The accuracy of TDE estimation is related to the performance of a SSL system. Some research results show, as the source is moved further away from the robot, an important error growth in distance estimation, as opposed to azimuth and elevation estimation [6]. The generalized cross-correlation (GCC) method weighted by the phase transform (PHAT) is by far the most used in TDE technique for single direction-of-arrival estimation in robot audition because of its robustness and easy implementation. The paper just gives some related research works based on GCC-PHAT method.

Perez-Lorenzo et al. [18] evaluate some GCC methods in typical conditions of real scenarios with the presence of external, stationary, and in most cases, correlated noise sources. Chen et al. [19] analyze the performance of several weighting functions in TDOA algorithm based on GCC and indicate that PHAT weighting is the best choice for SSL using GCC method for its small fluctuations, sharp peak, and strong antijamming ability. Padoisa et al. [20] develop an improved GCC method to detect the source positions. The method introduces two criteria to improve the noise source map, which are based on the geometric properties of the microphone array, the scan zone whereas, and the energy of the spatial likelihood function, respectively. Valind et al. [15] develop an estimate method based on GCC-PHAT to compute the time delay by suppressing the impact of narrowband noise by adjusting the weight according to the different signal noise ratios (SNR). In view of the problems of diffraction and ambiguity of SSL technique based on GCC-PHAT method used on a binaural robot platform, Kim et al. [21] develop an improved SSL method to overcome the diffraction problem by incorporating a new time delay factor into GCC-PHAT method under the assumption of a spherical robot head and the ambiguity problem by utilizing a amplification effect of the pinnae for localization over the entire azimuth. Zhang et al. [22] propose a comprehensive PHAT method and a maximum likelihood method based on GCC to reduce the influence of reverberation on the signal effectively, which obtains more accurate time difference estimations.

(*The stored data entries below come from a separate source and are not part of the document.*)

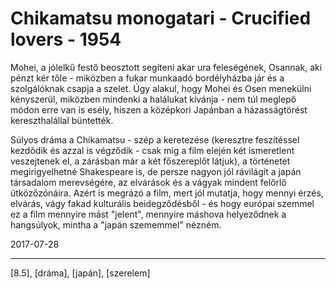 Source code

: # Chikamatsu monogatari - Crucified lovers - 1954

Mohei, a jólelkű festő beosztott segíteni akar ura feleségének, Osannak, aki pénzt kér tőle - miközben a fukar munkaadó bordélyházba jár és a szolgálóknak csapja a szelet. Úgy alakul, hogy Mohei és Osen menekülni kényszerül, miközben mindenki a halálukat kívánja - nem túl meglepő módon erre van is esély, hiszen a középkori Japánban a házasságtörést kereszthalállal büntették.

Súlyos dráma a Chikamatsu - szép a keretezése (keresztre feszítéssel kezdődik és azzal is végződik - csak míg a film elején két ismeretlent veszejtenek el, a zárásban már a két főszereplőt látjuk), a történetet megirigyelhetné Shakespeare is, de persze nagyon jól rávilágít a japán társadalom merevségére, az elvárások és a vágyak mindent felőrlő ütközőzónáira. Azért is megrázó a film, mert jól mutatja, hogy mennyi érzés, elvárás, vágy fakad kulturális beidegződésből - és hogy európai szemmel ez a film mennyire mást "jelent", mennyire máshova helyeződnek a hangsúlyok, mintha a "japán szememmel" nézném.

2017-07-28

----

[8.5], [dráma], [japán], [szerelem]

#### 3. Method of Sound Source Localization Based on Rectangular Pyramid

##### 3.1. Principle of Sound Source Localization

As shown in Figure 1, S is a sound source, and M_{1}, M_{2}, and M_{3} are three microphones. is the time difference of S propagating to two microphones M_{1} and M_{2}. From the nature of the hyperbolic curve, the absolute value of any distance from the two points on the hyperbolic curve is constant, that is, the length of the real axis. Thus, the sound source will be located on the branch line of the hyperbolic curve near M_{1}, which takes the positions of the two microphones as the focal points, and the distance difference of the sound source is the length of the real axis. Multiple hyperbolic curves can be obtained when multiple microphones are used, and the intersection point of multiple hyperbolic curves is the position of the sound source [23].